Grapevine: Is profiling in the eye of the beholder?

Lawmaker's double standard about IRS targeting


Now some fresh pickings from the Political Grapevine...

Double Standard?

Like beauty it seems profiling is in the eye of the beholder.

Yesterday, on the Grapevine, we told you Democratic Congressman Jim McDermott wants "wanted" posters of terrorists removed from Seattle buses saying the posters encourage racial and religious profiling.

Today, we learned the congressman thinks profiling of a different kind -- the kind that has targeted conservatives is just fine. In fact, he says it's a good idea.

While questioning interim IRS Chief Daniel Werfel at a hearing today, McDermott took issue with the agency suspending BOLO -- or "be on the lookout" -- lists for screening groups applying for tax-exempt status.


JIM MCDERMOTT, D – WA: The American College of Surgeons has just adopted BOLO lists. Before they take somebody into surgery, there's a whole long checklist of things that they look at. We think that's the way you organize your thinking. And it's clear to me that a 'be on the lookout' list is a good idea, so don't say you're gonna throw them away.


But not "be on the lookout" for wanted terrorists.

As you'll recall, the IRS BOLO lists included words like "Tea Party" and "patriot." The IRS I.G. says the BOLO lists also included words like "progressive" but there's no evidence that liberal groups were actually targeted.

Better Late Than Never

On Monday, the son of a World War II veteran was shocked to receive two letters from his late father – 69 years to the day after they were written.

Chris Kunellis was stationed in Italy in 1944 when he mailed the letters to his wife.

Fast forward nearly seven decades -- a stamp collector in Australia came across the unopened letters and managed to track down Chuck Kunellis -- Chris' now-71-year-old son.

He says his dad never talked much about the war, making those letters even more special.

Red Tape Diaries

And finally, bureaucracy getting in the way of common sense.

A suburban Atlanta woman was forced to go to great lengths to prove she is a woman.

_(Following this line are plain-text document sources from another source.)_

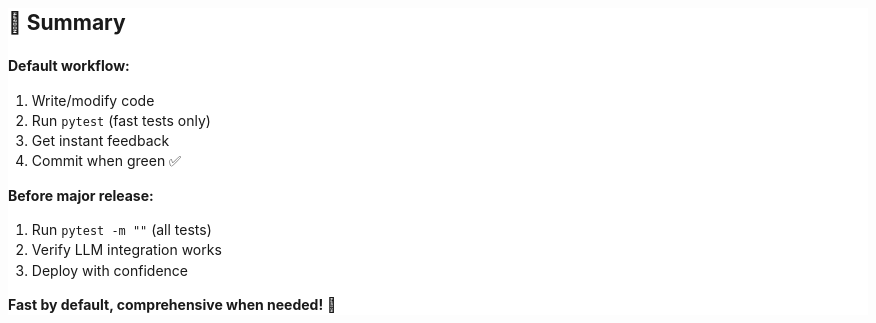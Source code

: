 
## 🎯 Summary

**Default workflow:**
1. Write/modify code
2. Run `pytest` (fast tests only)
3. Get instant feedback
4. Commit when green ✅

**Before major release:**
1. Run `pytest -m ""` (all tests)
2. Verify LLM integration works
3. Deploy with confidence

**Fast by default, comprehensive when needed!** 🚀
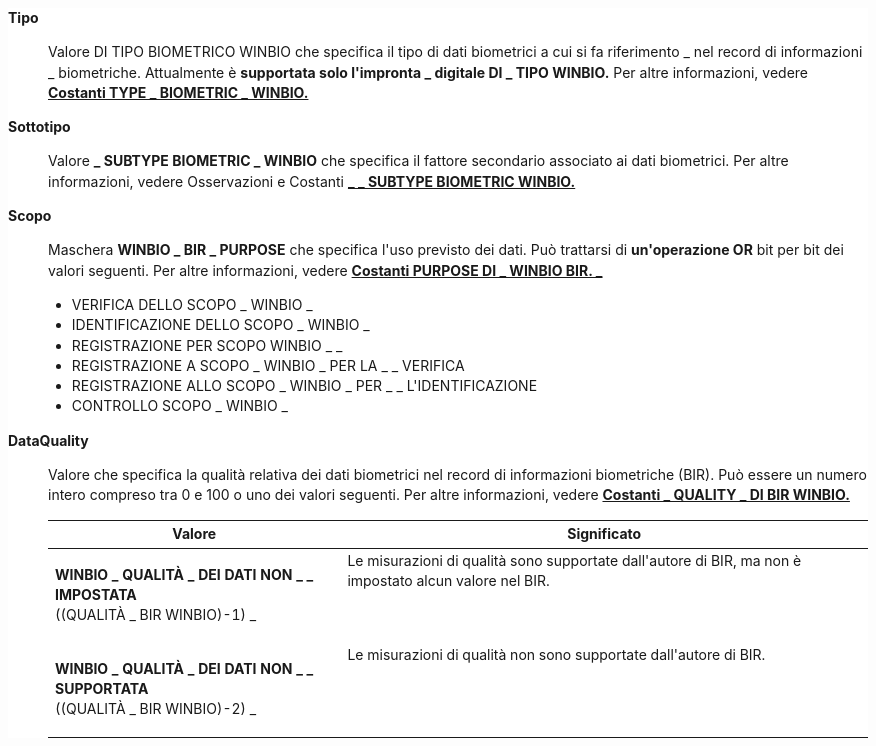 

 

</dd> <dt>

**Tipo**
</dt> <dd>

Valore DI TIPO BIOMETRICO WINBIO che specifica il tipo di dati biometrici a cui si fa riferimento \_ nel record di informazioni \_ biometriche. Attualmente è **supportata solo l'impronta \_ digitale DI \_ TIPO WINBIO.** Per altre informazioni, vedere [**Costanti TYPE \_ BIOMETRIC \_ WINBIO.**](winbio-biometric-type-constants.md)

</dd> <dt>

**Sottotipo**
</dt> <dd>

Valore **\_ SUBTYPE BIOMETRIC \_ WINBIO** che specifica il fattore secondario associato ai dati biometrici. Per altre informazioni, vedere Osservazioni e Costanti [**\_ \_ SUBTYPE BIOMETRIC WINBIO.**](winbio-biometric-subtype-constants.md)

</dd> <dt>

**Scopo**
</dt> <dd>

Maschera **WINBIO \_ BIR \_ PURPOSE** che specifica l'uso previsto dei dati. Può trattarsi di **un'operazione OR** bit per bit dei valori seguenti. Per altre informazioni, vedere [**Costanti PURPOSE DI \_ WINBIO BIR. \_**](winbio-bir-purpose-constants.md)

-   VERIFICA DELLO SCOPO \_ WINBIO \_
-   IDENTIFICAZIONE DELLO SCOPO \_ WINBIO \_
-   REGISTRAZIONE PER SCOPO WINBIO \_ \_
-   REGISTRAZIONE A SCOPO \_ WINBIO \_ PER LA \_ \_ VERIFICA
-   REGISTRAZIONE ALLO SCOPO \_ WINBIO \_ PER \_ \_ L'IDENTIFICAZIONE
-   CONTROLLO SCOPO \_ WINBIO \_

</dd> <dt>

**DataQuality**
</dt> <dd>

Valore che specifica la qualità relativa dei dati biometrici nel record di informazioni biometriche (BIR). Può essere un numero intero compreso tra 0 e 100 o uno dei valori seguenti. Per altre informazioni, vedere [**Costanti \_ QUALITY \_ DI BIR WINBIO.**](winbio-bir-quality-constants.md)



| Valore                                                                                                                                                                                                                                                                                                        | Significato                                                                                          |
|--------------------------------------------------------------------------------------------------------------------------------------------------------------------------------------------------------------------------------------------------------------------------------------------------------------|--------------------------------------------------------------------------------------------------|
| <span id="WINBIO_DATA_QUALITY_NOT_SET"></span><span id="winbio_data_quality_not_set"></span><dl> <dt>**WINBIO \_ QUALITÀ \_ DEI DATI NON \_ \_ IMPOSTATA**</dt> <dt>((QUALITÀ \_ BIR WINBIO)-1) \_</dt> </dl>                   | Le misurazioni di qualità sono supportate dall'autore di BIR, ma non è impostato alcun valore nel BIR.<br/> |
| <span id="WINBIO_DATA_QUALITY_NOT_SUPPORTED"></span><span id="winbio_data_quality_not_supported"></span><dl> <dt>**WINBIO \_ QUALITÀ \_ DEI DATI NON \_ \_ SUPPORTATA**</dt> <dt>((QUALITÀ \_ BIR WINBIO)-2) \_</dt> </dl> | Le misurazioni di qualità non sono supportate dall'autore di BIR.<br/>                            |



 

</dd> <dt>
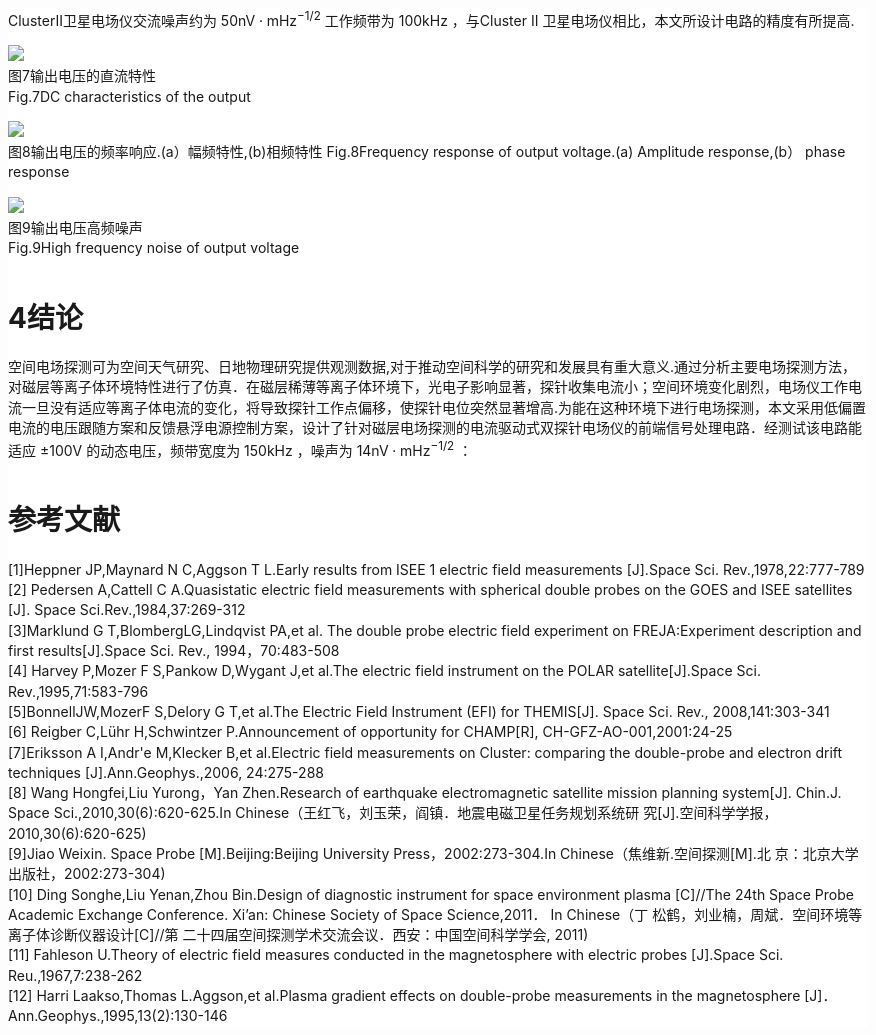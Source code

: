 ClusterII卫星电场仪交流噪声约为 $5 0 \mathrm { n V \cdot m H z ^ { - 1 / 2 } }$ 工作频带为 $1 0 0 \mathrm { k H z }$ ，与Cluster $\mathrm { I I }$ 卫星电场仪相比，本文所设计电路的精度有所提高.

![](images/bf36843307e0582ca9ca8c63a3a91cbbf32044d4e19aa6fff42ac313277bf74a.jpg)  
图7输出电压的直流特性  
Fig.7DC characteristics of the output

![](images/4709e91e7a3893b77fe09c21f9220dab3f894405988222346813ea47d4e9c219.jpg)  
图8输出电压的频率响应.(a）幅频特性,(b)相频特性 Fig.8Frequency response of output voltage.(a) Amplitude response,(b） phase response

![](images/52f4c31a6df5969502ee2e98647b4d979a2e782d17df08267691ed7903ec0dbc.jpg)  
图9输出电压高频噪声  
Fig.9High frequency noise of output voltage

# 4结论

空间电场探测可为空间天气研究、日地物理研究提供观测数据,对于推动空间科学的研究和发展具有重大意义.通过分析主要电场探测方法，对磁层等离子体环境特性进行了仿真．在磁层稀薄等离子体环境下，光电子影响显著，探针收集电流小；空间环境变化剧烈，电场仪工作电流一旦没有适应等离子体电流的变化，将导致探针工作点偏移，使探针电位突然显著增高.为能在这种环境下进行电场探测，本文采用低偏置电流的电压跟随方案和反馈悬浮电源控制方案，设计了针对磁层电场探测的电流驱动式双探针电场仪的前端信号处理电路．经测试该电路能适应 $\pm 1 0 0 \mathrm { V }$ 的动态电压，频带宽度为 $\mathrm { 1 5 0 k H z }$ ，噪声为 $1 4 \mathrm { { n V } \cdot \mathrm { { m H z } ^ { - 1 / 2 } } }$ ：

# 参考文献

[1]Heppner JP,Maynard N C,Aggson T L.Early results from ISEE 1 electric field measurements [J].Space Sci. Rev.,1978,22:777-789   
[2] Pedersen A,Cattell C A.Quasistatic electric field measurements with spherical double probes on the GOES and ISEE satellites [J]. Space Sci.Rev.,1984,37:269-312   
[3]Marklund G T,BlombergLG,Lindqvist PA,et al. The double probe electric field experiment on FREJA:Experiment description and first results[J].Space Sci. Rev., 1994，70:483-508   
[4] Harvey P,Mozer F S,Pankow D,Wygant J,et al.The electric field instrument on the POLAR satellite[J].Space Sci. Rev.,1995,71:583-796   
[5]BonnellJW,MozerF S,Delory G T,et al.The Electric Field Instrument (EFI) for THEMIS[J]. Space Sci. Rev., 2008,141:303-341   
[6] Reigber C,Lühr H,Schwintzer P.Announcement of opportunity for CHAMP[R], CH-GFZ-AO-001,2001:24-25   
[7]Eriksson A I,Andr'e M,Klecker B,et al.Electric field measurements on Cluster: comparing the double-probe and electron drift techniques [J].Ann.Geophys.,2006, 24:275-288   
[8] Wang Hongfei,Liu Yurong，Yan Zhen.Research of earthquake electromagnetic satellite mission planning system[J]. Chin.J. Space Sci.,2010,30(6):620-625.In Chinese（王红飞，刘玉荣，阎镇．地震电磁卫星任务规划系统研 究[J].空间科学学报，2010,30(6):620-625)   
[9]Jiao Weixin. Space Probe [M].Beijing:Beijing University Press，2002:273-304.In Chinese（焦维新.空间探测[M].北 京：北京大学出版社，2002:273-304)   
[10] Ding Songhe,Liu Yenan,Zhou Bin.Design of diagnostic instrument for space environment plasma [C]//The 24th Space Probe Academic Exchange Conference. Xi’an: Chinese Society of Space Science,2011． In Chinese（丁 松鹤，刘业楠，周斌．空间环境等离子体诊断仪器设计[C]//第 二十四届空间探测学术交流会议．西安：中国空间科学学会, 2011)   
[11] Fahleson U.Theory of electric field measures conducted in the magnetosphere with electric probes [J].Space Sci. Reu.,1967,7:238-262   
[12] Harri Laakso,Thomas L.Aggson,et al.Plasma gradient effects on double-probe measurements in the magnetosphere [J]．Ann.Geophys.,1995,13(2):130-146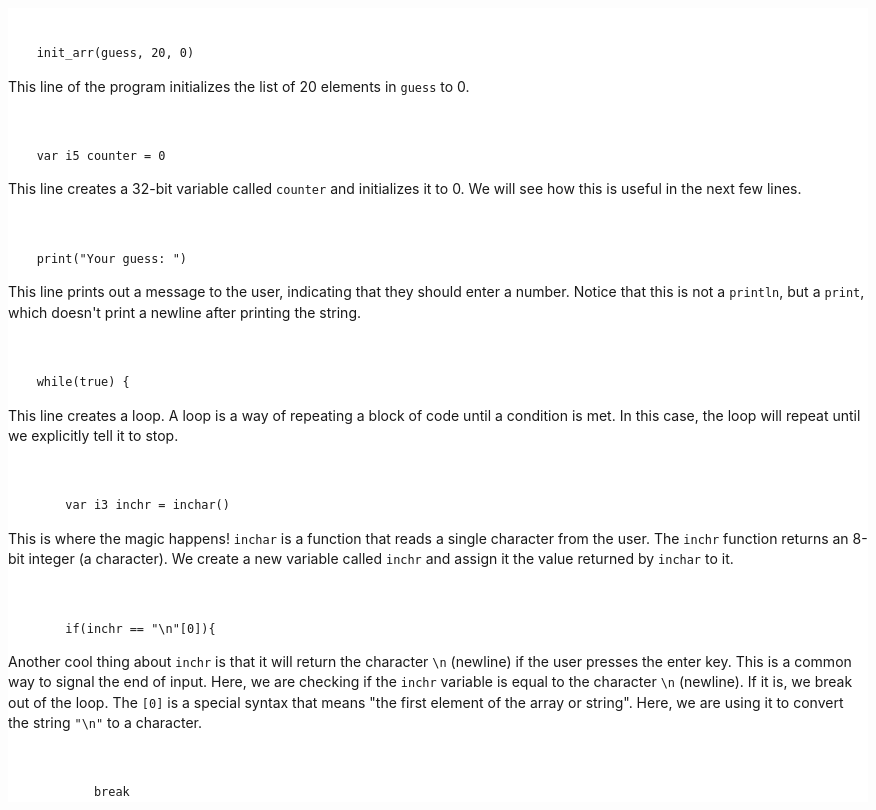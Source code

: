 <br>

```corn
    init_arr(guess, 20, 0)
```

This line of the program initializes the list of 20 elements in `guess` to 0.

<br>

```corn
    var i5 counter = 0
```

This line creates a 32-bit variable called `counter` and initializes it to 0. We will see how this is useful in the next few lines.

<br>

```corn
    print("Your guess: ")
```

This line prints out a message to the user, indicating that they should enter a number. Notice that this is not a `println`, but a `print`, which doesn't print a newline after printing the string.

<br>

```corn
    while(true) {
```

This line creates a loop. A loop is a way of repeating a block of code until a condition is met. In this case, the loop will repeat until we explicitly tell it to stop.

<br>

```corn
        var i3 inchr = inchar()
```

This is where the magic happens! `inchar` is a function that reads a single character from the user. The `inchr` function returns an 8-bit integer (a character). We create a new variable called `inchr` and assign it the value returned by `inchar` to it.

<br>

```corn
        if(inchr == "\n"[0]){
```

Another cool thing about `inchr` is that it will return the character `\n` (newline) if the user presses the enter key. This is a common way to signal the end of input. Here, we are checking if the `inchr` variable is equal to the character `\n` (newline). If it is, we break out of the loop. The `[0]` is a special syntax that means "the first element of the array or string". Here, we are using it to convert the string `"\n"` to a character.

<br>

```corn
            break
```
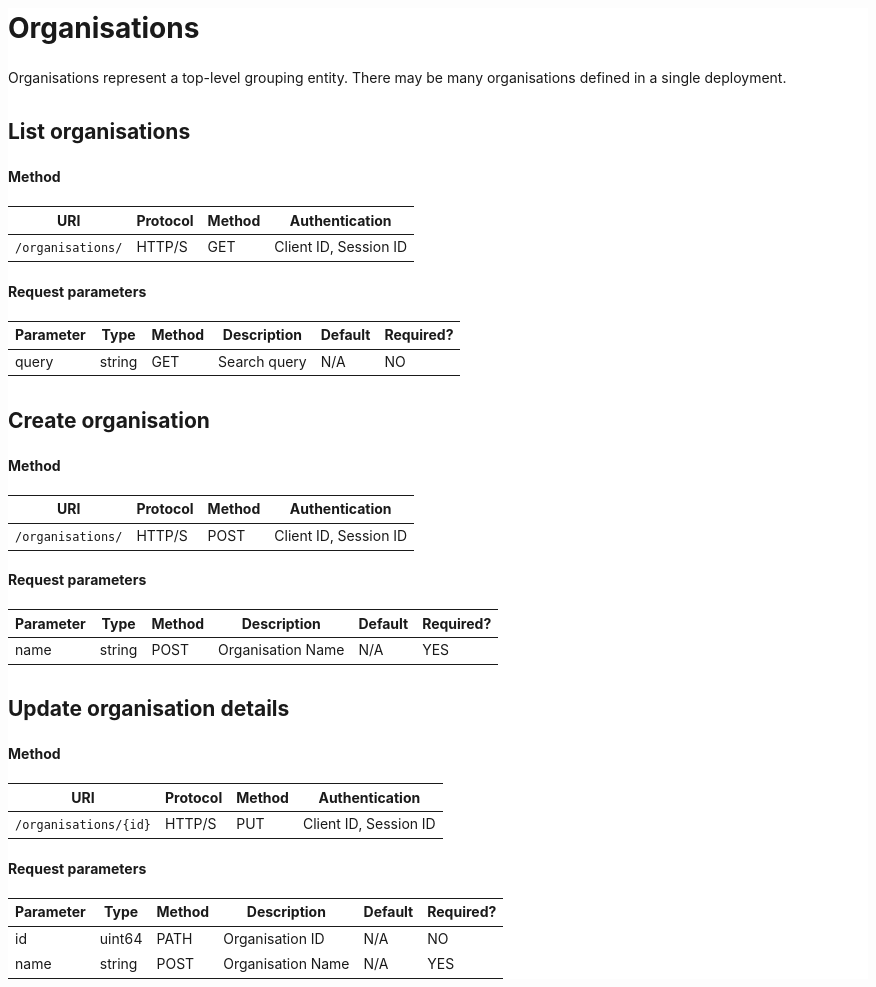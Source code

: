 # Organisations

Organisations represent a top-level grouping entity. There may be many organisations defined in a single deployment.

## List organisations

#### Method

| URI | Protocol | Method | Authentication |
| --- | -------- | ------ | -------------- |
| `/organisations/` | HTTP/S | GET | Client ID, Session ID |

#### Request parameters

| Parameter | Type | Method | Description | Default | Required? |
| --------- | ---- | ------ | ----------- | ------- | --------- |
| query | string | GET | Search query | N/A | NO |

## Create organisation

#### Method

| URI | Protocol | Method | Authentication |
| --- | -------- | ------ | -------------- |
| `/organisations/` | HTTP/S | POST | Client ID, Session ID |

#### Request parameters

| Parameter | Type | Method | Description | Default | Required? |
| --------- | ---- | ------ | ----------- | ------- | --------- |
| name | string | POST | Organisation Name | N/A | YES |

## Update organisation details

#### Method

| URI | Protocol | Method | Authentication |
| --- | -------- | ------ | -------------- |
| `/organisations/{id}` | HTTP/S | PUT | Client ID, Session ID |

#### Request parameters

| Parameter | Type | Method | Description | Default | Required? |
| --------- | ---- | ------ | ----------- | ------- | --------- |
| id | uint64 | PATH | Organisation ID | N/A | NO |
| name | string | POST | Organisation Name | N/A | YES |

37-year-old Nakia Grimes recently noticed a mistake on her birth certificate identifying her as male.

When she went to Vital Records Services to get the typo cleared up, she was told to go to the doctor to prove that she is in fact a woman and bring back a notarized letter.

Apparently having given birth to a son was not evidence enough.

Eventually, the local Fox affiliate made some calls and the change was made without the doctor's note.